Reputation: 4135
We have a table in a SQLite3 db something like this:
Create Table Images (ID PRIMARY KEY, Height INTEGER, Width INTEGER, FileName TEXT, Thumb BLOB)
The Thumbs are rather small (@ 20kb) and the table cardinality is somewhere around 100,000-200,000 rows.
There are significant speed differences between the same query (SELECT ID, FILENAME FROM IMAGES
) if we have the BLOB in the table and if we move the BLOB in another table which will have a Foreign Key to Images.ID? Note that the field isn't present in the query.
IOW, the simple presence of a BLOB field in a table (or not) significantly affects performance even if the said field isn't present in the query?
Upvotes: 0
Views: 309
Reputation: 180070
The blob data is stored together with the other columns in each record in the table. So if your query needs to access multiple records, all that data must be read from disk, even if only some columns are actually returned to the application.

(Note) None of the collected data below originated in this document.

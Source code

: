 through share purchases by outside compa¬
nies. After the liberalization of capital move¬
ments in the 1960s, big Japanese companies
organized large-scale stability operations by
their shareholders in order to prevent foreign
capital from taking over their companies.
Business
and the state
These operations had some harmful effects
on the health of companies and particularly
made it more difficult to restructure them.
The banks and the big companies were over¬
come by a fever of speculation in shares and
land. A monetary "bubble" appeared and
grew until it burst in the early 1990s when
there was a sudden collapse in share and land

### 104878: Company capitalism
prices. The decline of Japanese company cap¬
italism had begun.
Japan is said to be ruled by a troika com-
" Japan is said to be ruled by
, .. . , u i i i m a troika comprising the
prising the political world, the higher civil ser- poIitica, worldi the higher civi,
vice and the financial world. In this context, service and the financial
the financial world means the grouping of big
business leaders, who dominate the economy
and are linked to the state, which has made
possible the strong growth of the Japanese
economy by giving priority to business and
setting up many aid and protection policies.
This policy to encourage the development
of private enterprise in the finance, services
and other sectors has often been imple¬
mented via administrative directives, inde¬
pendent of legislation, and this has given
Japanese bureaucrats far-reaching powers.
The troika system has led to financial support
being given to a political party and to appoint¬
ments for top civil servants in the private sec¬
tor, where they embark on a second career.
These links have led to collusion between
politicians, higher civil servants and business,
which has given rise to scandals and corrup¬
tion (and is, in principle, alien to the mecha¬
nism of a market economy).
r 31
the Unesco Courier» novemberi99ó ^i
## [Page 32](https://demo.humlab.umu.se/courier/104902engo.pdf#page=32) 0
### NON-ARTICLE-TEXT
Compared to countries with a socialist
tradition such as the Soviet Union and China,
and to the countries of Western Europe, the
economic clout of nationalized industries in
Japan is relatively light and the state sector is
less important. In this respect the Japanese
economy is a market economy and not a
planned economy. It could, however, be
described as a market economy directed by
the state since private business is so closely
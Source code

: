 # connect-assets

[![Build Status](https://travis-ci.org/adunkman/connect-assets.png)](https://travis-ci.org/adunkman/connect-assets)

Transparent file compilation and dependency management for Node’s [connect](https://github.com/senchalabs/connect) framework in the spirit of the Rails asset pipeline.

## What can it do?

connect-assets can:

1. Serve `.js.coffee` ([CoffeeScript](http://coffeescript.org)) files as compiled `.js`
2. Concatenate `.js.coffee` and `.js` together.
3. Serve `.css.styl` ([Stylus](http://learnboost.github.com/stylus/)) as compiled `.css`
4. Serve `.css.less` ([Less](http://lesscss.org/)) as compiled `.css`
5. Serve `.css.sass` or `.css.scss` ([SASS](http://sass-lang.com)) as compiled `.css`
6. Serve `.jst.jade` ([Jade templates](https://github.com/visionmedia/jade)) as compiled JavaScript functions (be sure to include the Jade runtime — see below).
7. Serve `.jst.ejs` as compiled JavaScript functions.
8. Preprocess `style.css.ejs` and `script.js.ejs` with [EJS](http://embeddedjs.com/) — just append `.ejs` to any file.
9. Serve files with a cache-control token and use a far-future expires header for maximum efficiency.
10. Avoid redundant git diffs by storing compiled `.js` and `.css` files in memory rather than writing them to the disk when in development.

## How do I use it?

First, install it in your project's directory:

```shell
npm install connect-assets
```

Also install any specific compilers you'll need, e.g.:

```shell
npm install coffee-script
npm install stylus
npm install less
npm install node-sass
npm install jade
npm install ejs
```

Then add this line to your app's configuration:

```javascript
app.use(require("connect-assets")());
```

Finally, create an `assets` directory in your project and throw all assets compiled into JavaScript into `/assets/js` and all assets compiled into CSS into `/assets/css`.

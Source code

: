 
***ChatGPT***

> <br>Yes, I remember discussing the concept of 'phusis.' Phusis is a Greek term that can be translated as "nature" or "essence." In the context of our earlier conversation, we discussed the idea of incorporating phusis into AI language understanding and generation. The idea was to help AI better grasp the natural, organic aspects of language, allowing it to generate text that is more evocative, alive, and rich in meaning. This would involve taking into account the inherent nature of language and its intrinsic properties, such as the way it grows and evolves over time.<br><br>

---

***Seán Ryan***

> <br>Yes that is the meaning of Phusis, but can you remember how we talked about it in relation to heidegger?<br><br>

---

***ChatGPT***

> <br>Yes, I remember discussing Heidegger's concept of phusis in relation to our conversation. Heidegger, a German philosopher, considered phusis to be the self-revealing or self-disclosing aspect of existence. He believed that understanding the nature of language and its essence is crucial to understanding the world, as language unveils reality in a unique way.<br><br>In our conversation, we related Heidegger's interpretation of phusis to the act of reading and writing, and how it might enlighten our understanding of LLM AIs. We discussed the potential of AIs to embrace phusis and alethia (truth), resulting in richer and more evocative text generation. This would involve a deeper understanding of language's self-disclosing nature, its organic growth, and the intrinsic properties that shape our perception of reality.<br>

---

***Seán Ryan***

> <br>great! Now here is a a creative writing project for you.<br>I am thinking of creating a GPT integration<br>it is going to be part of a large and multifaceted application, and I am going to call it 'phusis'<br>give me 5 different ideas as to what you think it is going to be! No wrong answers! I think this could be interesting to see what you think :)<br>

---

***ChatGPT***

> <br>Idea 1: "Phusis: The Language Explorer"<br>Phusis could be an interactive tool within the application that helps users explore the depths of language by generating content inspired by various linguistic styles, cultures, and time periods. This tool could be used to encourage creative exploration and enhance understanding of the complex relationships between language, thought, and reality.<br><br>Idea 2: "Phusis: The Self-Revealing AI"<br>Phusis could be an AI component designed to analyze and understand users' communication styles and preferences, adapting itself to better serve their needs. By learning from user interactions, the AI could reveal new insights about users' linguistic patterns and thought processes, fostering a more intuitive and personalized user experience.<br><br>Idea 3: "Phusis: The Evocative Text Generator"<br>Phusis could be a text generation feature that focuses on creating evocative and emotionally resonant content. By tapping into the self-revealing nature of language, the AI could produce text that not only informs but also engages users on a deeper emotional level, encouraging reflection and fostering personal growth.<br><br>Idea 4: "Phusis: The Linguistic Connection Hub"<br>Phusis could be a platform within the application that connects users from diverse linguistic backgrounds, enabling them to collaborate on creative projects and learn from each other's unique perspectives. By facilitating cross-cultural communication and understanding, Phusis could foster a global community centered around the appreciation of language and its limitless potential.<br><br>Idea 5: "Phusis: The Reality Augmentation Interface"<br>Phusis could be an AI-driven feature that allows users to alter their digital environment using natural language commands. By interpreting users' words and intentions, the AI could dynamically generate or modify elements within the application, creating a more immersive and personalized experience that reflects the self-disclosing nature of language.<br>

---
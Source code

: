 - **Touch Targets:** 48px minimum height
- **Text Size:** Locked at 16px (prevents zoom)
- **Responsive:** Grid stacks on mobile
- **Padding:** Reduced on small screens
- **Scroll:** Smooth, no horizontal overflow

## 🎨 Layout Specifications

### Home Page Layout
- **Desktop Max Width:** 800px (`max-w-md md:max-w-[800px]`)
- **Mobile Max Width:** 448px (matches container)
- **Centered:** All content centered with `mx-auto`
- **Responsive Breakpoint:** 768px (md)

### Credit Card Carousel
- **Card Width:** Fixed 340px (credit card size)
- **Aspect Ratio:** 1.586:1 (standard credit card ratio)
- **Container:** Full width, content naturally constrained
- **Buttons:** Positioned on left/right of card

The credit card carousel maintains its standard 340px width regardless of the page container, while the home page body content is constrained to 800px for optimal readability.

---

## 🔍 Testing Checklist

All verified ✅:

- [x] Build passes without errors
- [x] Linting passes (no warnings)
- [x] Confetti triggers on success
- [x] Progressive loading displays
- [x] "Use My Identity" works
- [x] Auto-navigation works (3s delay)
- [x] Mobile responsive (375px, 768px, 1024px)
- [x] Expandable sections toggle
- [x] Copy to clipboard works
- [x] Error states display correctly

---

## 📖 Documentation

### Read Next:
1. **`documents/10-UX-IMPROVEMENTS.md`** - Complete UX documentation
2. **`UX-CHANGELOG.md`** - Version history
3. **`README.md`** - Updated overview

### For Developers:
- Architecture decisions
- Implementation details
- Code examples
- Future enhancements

For the default 4 KB page size, records larger than 4061 bytes are stored using overflow pages, and those pages are loaded only on demand. So if neither the blob column nor any column after it is used, the overflow pages are not accessed. However, at least the first 489 bytes of a record are always stored in the table's B-tree page, so if the other values in the record do not need much space, the majority of the space in the table's pages is still occupied by blob data.